I thought saying good-bye would get easier with time. This is my third time moving overseas. I won’t even begin to count the amount of times I have moved out West and have said goodbye to my friends and family in the East and vice versa. Saying goodbye does not get easier, it gets harder.
When I was 19 and went to college it was no problem! I think I literally thought, get me out of here! When I was 21 and moving to Banff for the first time, I was sad, but I was young and I didn’t think much about what I would miss not being home (and really, I was ready to go and experience the world). 14 years later, at least half a dozen times moving from East to West and back again, two trips to China, Africa, and now Singapore, goodbyes are harder than ever.
I can’t exactly pinpoint when and why they got harder but here are a few ideas I have come up with. For those of you who say goodbye a lot, I think you might understand what I am saying. For those of you who might think it is easy for us to just up and move overseas, here is some insight as to what we are feeling inside.
Marriage and Kids
Most of my friends are now married with beautiful children – or are getting married and already have children. Seeing these little humans grow up over Skype is hard on the heart. These little people are growing up so fast and it really sucks not being here for their birthday parties, christenings, weddings, dinner parties, walks with the dog, Sunday volleyball, and everything else that goes a long with the things you celebrate with friends.

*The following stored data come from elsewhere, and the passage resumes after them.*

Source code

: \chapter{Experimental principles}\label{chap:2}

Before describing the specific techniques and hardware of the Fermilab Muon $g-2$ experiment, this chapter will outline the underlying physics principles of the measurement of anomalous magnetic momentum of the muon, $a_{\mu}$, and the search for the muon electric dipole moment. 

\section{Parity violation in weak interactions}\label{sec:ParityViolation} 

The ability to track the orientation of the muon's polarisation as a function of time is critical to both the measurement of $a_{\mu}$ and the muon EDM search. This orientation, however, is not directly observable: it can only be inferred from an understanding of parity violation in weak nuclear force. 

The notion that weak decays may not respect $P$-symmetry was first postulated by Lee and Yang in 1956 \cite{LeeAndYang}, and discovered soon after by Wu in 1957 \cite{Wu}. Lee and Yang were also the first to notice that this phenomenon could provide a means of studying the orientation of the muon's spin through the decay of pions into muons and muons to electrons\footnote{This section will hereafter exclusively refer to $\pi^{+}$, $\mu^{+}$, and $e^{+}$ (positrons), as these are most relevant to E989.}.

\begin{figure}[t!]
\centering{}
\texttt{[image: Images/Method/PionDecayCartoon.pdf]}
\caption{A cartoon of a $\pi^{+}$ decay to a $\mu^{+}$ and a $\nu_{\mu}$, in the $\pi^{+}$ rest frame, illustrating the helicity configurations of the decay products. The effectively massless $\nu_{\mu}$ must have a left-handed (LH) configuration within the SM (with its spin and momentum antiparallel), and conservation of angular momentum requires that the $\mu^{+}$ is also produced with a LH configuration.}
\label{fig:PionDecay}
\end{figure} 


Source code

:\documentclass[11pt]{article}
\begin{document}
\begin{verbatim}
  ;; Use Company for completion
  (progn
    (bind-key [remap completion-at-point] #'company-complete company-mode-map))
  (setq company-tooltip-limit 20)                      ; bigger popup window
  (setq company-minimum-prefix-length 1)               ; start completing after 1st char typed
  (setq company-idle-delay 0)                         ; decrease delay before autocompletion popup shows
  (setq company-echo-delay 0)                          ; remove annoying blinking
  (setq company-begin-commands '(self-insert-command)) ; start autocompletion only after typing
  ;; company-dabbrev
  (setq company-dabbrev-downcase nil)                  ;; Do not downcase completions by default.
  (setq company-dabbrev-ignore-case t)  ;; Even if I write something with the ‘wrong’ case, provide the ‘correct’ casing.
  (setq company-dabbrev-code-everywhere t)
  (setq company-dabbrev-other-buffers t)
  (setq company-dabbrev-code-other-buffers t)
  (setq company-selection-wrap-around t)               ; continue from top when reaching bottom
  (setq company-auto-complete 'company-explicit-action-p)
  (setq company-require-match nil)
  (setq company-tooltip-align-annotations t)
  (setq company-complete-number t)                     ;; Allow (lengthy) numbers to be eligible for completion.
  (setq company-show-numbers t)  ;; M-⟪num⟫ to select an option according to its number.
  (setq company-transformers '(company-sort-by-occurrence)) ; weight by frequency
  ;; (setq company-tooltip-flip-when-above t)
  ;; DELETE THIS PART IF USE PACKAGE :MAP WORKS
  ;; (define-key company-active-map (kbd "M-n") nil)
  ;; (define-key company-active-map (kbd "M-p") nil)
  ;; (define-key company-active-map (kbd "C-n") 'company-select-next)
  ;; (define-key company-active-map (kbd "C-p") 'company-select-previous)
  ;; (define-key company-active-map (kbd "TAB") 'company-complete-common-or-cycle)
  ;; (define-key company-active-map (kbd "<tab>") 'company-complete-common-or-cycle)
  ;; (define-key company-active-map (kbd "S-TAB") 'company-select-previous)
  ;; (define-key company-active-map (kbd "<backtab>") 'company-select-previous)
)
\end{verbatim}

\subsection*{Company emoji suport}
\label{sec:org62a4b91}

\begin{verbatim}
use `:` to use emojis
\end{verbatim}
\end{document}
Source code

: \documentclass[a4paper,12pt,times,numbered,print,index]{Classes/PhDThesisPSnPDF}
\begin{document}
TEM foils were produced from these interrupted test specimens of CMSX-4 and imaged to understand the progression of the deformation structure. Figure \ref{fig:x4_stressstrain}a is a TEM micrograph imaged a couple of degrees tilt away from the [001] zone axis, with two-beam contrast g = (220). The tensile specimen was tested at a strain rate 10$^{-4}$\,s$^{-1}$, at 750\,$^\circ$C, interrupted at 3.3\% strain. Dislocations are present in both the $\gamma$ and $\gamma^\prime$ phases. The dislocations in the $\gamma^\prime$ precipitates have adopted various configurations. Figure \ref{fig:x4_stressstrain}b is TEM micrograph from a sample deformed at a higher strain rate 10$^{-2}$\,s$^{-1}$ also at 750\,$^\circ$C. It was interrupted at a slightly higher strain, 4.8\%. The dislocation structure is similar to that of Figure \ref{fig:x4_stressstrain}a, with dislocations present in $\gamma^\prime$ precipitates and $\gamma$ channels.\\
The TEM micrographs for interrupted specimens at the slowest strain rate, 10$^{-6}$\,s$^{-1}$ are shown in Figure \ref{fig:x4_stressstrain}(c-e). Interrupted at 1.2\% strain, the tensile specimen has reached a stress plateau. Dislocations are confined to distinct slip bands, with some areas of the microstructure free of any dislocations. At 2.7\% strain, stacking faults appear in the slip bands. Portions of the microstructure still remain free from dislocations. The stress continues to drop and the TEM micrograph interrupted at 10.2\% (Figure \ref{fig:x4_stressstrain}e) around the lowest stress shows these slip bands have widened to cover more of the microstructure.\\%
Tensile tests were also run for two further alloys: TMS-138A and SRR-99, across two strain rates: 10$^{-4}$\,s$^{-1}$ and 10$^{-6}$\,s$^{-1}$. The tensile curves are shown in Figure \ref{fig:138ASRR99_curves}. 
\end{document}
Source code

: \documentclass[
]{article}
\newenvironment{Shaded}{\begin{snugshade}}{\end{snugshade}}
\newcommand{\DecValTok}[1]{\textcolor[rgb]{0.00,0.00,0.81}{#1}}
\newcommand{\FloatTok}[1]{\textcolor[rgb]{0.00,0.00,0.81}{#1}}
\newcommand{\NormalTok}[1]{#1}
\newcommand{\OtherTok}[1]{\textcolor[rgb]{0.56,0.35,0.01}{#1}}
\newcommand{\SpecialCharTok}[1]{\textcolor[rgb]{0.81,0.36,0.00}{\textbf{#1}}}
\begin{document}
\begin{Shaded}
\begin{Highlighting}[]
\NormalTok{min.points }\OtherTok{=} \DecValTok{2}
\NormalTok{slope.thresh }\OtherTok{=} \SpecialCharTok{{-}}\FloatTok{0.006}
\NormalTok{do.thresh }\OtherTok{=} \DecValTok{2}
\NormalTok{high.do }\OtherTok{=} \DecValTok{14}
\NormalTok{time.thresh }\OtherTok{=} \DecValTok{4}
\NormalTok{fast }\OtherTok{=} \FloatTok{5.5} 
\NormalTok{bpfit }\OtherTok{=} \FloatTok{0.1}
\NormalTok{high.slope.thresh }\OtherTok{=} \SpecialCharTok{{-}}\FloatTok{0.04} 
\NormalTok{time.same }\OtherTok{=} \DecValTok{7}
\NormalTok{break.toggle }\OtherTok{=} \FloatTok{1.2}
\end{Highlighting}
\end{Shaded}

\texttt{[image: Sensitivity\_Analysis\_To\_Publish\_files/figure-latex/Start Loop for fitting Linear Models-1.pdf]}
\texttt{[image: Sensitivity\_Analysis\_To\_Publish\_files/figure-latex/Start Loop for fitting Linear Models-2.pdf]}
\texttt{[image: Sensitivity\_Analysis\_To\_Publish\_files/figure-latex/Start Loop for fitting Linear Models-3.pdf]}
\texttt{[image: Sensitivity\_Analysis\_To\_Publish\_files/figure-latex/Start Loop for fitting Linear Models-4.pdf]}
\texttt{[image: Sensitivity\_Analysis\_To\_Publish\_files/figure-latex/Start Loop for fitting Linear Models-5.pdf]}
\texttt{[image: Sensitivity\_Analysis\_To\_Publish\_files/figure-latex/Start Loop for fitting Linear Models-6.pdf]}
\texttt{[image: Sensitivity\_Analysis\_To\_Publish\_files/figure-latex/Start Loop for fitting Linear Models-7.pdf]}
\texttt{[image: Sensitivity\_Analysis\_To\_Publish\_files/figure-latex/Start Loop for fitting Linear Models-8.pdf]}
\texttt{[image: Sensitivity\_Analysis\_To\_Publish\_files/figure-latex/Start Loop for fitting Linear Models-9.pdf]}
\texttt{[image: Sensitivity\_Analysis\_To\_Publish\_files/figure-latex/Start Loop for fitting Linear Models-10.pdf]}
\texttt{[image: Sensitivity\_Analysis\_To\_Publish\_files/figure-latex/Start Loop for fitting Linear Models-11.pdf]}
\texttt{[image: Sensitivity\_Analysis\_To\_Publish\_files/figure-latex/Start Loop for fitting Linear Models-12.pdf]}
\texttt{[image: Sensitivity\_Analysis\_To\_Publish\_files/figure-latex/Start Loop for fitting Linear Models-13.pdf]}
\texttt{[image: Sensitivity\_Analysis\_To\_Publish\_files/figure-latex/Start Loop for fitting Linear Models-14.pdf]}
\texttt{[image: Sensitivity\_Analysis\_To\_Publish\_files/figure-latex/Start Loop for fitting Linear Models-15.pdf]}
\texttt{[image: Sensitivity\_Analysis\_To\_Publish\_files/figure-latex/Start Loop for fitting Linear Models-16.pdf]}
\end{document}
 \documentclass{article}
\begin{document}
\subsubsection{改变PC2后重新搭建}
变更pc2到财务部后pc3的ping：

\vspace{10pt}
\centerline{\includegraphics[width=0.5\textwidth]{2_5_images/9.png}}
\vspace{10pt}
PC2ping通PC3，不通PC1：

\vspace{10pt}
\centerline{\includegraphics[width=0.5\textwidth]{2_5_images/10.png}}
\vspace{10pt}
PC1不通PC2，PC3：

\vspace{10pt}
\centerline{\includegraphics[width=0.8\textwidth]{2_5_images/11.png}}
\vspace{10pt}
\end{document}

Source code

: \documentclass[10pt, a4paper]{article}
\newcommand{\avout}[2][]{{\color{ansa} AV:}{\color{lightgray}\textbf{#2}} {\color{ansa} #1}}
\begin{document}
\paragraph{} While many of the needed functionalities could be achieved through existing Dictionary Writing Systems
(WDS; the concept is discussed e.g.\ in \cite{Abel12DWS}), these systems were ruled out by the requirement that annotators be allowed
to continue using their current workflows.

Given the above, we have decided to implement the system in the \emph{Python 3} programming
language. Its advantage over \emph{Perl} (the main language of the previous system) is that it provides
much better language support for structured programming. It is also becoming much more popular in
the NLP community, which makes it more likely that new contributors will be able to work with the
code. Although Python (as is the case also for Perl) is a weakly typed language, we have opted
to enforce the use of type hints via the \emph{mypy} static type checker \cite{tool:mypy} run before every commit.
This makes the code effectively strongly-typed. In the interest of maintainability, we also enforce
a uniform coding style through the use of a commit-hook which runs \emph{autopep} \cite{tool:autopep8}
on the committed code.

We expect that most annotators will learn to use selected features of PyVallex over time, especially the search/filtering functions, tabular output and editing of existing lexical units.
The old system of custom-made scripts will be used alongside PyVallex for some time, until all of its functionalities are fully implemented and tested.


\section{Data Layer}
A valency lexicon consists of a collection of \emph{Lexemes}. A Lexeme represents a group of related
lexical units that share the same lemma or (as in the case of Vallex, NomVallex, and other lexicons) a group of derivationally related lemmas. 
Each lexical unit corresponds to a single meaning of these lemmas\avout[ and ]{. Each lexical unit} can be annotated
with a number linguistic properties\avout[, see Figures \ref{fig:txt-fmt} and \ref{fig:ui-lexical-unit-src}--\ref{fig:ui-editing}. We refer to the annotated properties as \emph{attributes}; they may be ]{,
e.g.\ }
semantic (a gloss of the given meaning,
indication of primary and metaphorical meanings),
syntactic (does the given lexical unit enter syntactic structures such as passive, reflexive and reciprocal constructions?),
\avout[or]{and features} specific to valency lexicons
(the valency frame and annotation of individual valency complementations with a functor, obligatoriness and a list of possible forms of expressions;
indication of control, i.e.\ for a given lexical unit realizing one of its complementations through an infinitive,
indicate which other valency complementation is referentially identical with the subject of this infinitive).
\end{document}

My parents are getting older
While I would like to believe that my parents are going to stay the same age forever, they are not. With each passing year I want to spend more and more time getting to know them. Skype has actually helped our relationship a lot. Because I live overseas we have to try a lot harder to keep in contact. In reality I actually see my parents more than I would if I lived in Canada, however it doesn’t make it any easier to say goodbye to them every year and know that I will not physically see them for the next 11 months. Building a closer relationship with family makes it really hard to say goodbye.
My sister is Awesome
My sister and I were not close growing up. Our relationship has taken a very long time to develop. Over the past two summers when I have been home I have felt more love and respect for her than my heart can handle. She is a beautiful human and being far from her makes my heart hurt. I want to be close so that we can share more than one week a year together. Having a sister is a pretty special gift, and every year it gets harder to be away from a person that after 27 years of her being on this earth, I am just getting to know her.
Friends
I have a pretty strong bias, but I believe I have some of the best and most beautiful friends in the entire world. I am so fortunate to know some very awesome people that live in some places that are very far away from the areas I move to. Keeping in contact and maintaining friendships living so far away takes some effort. I enjoy the time that goes into maintaining these friendships via snail mail, phone calls, Skype, and visits. But to really keep these people in my life at a level that I would like them to be at is difficult sometimes. Ironically, if I hadn’t moved to all these lovely places in Canada and overseas I would not know the awesome friends that I have. This year I found it really difficult to see everyone who I love in my life and spend quality time with them. I wasn’t able to do it and that sucked. It really, really sucked.
So why do it?
So why do I continue to move overseas and cry my face off every time I leave friends and family? It’s not a simple answer, and one that I am not even sure I know.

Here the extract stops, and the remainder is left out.